### About this exercise
Every entry that follows should be output again, word for word.
━━━ Given data
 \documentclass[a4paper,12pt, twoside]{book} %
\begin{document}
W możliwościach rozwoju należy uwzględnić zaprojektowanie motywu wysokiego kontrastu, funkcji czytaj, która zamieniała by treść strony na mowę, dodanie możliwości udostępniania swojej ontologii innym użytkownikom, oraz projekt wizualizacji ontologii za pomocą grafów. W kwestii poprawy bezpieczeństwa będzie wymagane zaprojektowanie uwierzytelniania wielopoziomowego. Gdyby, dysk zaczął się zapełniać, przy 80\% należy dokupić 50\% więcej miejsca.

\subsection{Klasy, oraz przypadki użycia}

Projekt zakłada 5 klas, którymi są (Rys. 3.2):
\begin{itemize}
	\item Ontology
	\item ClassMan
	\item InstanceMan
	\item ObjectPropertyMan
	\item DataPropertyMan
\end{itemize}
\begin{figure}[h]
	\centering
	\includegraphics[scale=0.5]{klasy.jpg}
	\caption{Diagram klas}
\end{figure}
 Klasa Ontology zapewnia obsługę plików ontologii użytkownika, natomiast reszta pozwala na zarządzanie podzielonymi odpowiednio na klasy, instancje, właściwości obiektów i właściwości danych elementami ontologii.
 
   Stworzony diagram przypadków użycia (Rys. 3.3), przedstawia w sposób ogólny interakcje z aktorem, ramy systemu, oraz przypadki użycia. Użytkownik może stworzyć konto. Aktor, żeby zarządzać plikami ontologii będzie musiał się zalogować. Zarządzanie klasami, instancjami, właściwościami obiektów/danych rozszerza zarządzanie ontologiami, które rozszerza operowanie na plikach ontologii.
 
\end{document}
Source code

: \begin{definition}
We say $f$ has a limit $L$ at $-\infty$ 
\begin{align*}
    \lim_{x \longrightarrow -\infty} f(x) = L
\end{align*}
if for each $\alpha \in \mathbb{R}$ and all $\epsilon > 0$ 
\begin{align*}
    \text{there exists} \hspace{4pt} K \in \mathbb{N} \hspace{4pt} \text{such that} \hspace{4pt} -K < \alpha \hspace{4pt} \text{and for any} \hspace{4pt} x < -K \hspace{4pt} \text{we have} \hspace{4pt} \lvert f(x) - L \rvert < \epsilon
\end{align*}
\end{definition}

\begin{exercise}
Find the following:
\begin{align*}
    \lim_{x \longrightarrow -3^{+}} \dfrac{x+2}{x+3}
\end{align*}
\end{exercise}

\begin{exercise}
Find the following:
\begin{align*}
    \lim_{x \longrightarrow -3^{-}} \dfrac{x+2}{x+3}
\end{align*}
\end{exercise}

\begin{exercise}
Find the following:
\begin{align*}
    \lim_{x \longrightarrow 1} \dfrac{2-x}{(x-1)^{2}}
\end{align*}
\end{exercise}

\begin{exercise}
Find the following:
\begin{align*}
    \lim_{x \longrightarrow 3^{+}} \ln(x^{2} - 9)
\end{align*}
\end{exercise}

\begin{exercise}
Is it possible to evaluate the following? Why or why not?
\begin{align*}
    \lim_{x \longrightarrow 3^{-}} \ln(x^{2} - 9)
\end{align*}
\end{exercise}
━━━━━━
### Result for this exercise
 \documentclass[a4paper,12pt, twoside]{book} %
\begin{document}
W możliwościach rozwoju należy uwzględnić zaprojektowanie motywu wysokiego kontrastu, funkcji czytaj, która zamieniała by treść strony na mowę, dodanie możliwości udostępniania swojej ontologii innym użytkownikom, oraz projekt wizualizacji ontologii za pomocą grafów. W kwestii poprawy bezpieczeństwa będzie wymagane zaprojektowanie uwierzytelniania wielopoziomowego. Gdyby, dysk zaczął się zapełniać, przy 80\% należy dokupić 50\% więcej miejsca.

\subsection{Klasy, oraz przypadki użycia}

Projekt zakłada 5 klas, którymi są (Rys. 3.2):
\begin{itemize}
	\item Ontology
	\item ClassMan
	\item InstanceMan
	\item ObjectPropertyMan
	\item DataPropertyMan
\end{itemize}
\begin{figure}[h]
	\centering
	\includegraphics[scale=0.5]{klasy.jpg}
	\caption{Diagram klas}
\end{figure}
 Klasa Ontology zapewnia obsługę plików ontologii użytkownika, natomiast reszta pozwala na zarządzanie podzielonymi odpowiednio na klasy, instancje, właściwości obiektów i właściwości danych elementami ontologii.
 
   Stworzony diagram przypadków użycia (Rys. 3.3), przedstawia w sposób ogólny interakcje z aktorem, ramy systemu, oraz przypadki użycia. Użytkownik może stworzyć konto. Aktor, żeby zarządzać plikami ontologii będzie musiał się zalogować. Zarządzanie klasami, instancjami, właściwościami obiektów/danych rozszerza zarządzanie ontologiami, które rozszerza operowanie na plikach ontologii.
 
\end{document}
Source code

: \begin{definition}
We say $f$ has a limit $L$ at $-\infty$ 
\begin{align*}
    \lim_{x \longrightarrow -\infty} f(x) = L
\end{align*}
if for each $\alpha \in \mathbb{R}$ and all $\epsilon > 0$ 
\begin{align*}
    \text{there exists} \hspace{4pt} K \in \mathbb{N} \hspace{4pt} \text{such that} \hspace{4pt} -K < \alpha \hspace{4pt} \text{and for any} \hspace{4pt} x < -K \hspace{4pt} \text{we have} \hspace{4pt} \lvert f(x) - L \rvert < \epsilon
\end{align*}
\end{definition}

\begin{exercise}
Find the following:
\begin{align*}
    \lim_{x \longrightarrow -3^{+}} \dfrac{x+2}{x+3}
\end{align*}
\end{exercise}

\begin{exercise}
Find the following:
\begin{align*}
    \lim_{x \longrightarrow -3^{-}} \dfrac{x+2}{x+3}
\end{align*}
\end{exercise}

\begin{exercise}
Find the following:
\begin{align*}
    \lim_{x \longrightarrow 1} \dfrac{2-x}{(x-1)^{2}}
\end{align*}
\end{exercise}

\begin{exercise}
Find the following:
\begin{align*}
    \lim_{x \longrightarrow 3^{+}} \ln(x^{2} - 9)
\end{align*}
\end{exercise}

\begin{exercise}
Is it possible to evaluate the following? Why or why not?
\begin{align*}
    \lim_{x \longrightarrow 3^{-}} \ln(x^{2} - 9)
\end{align*}
\end{exercise}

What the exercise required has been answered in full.